- _MATERIAL FOR THIS EXERCISE_:
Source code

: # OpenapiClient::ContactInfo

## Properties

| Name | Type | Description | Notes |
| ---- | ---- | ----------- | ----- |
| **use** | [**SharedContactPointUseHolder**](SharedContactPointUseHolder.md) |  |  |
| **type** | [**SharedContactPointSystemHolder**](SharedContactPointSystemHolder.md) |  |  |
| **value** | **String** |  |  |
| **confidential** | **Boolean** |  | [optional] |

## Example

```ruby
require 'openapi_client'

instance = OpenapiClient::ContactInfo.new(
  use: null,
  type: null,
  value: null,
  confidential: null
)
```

- _TASK TO COMPLETE_: Look through the listing, and copy each line in which the string "ContactInfo" turns up.

- _EXPECTED ANSWER_:
: # OpenapiClient::ContactInfo
instance = OpenapiClient::ContactInfo.new(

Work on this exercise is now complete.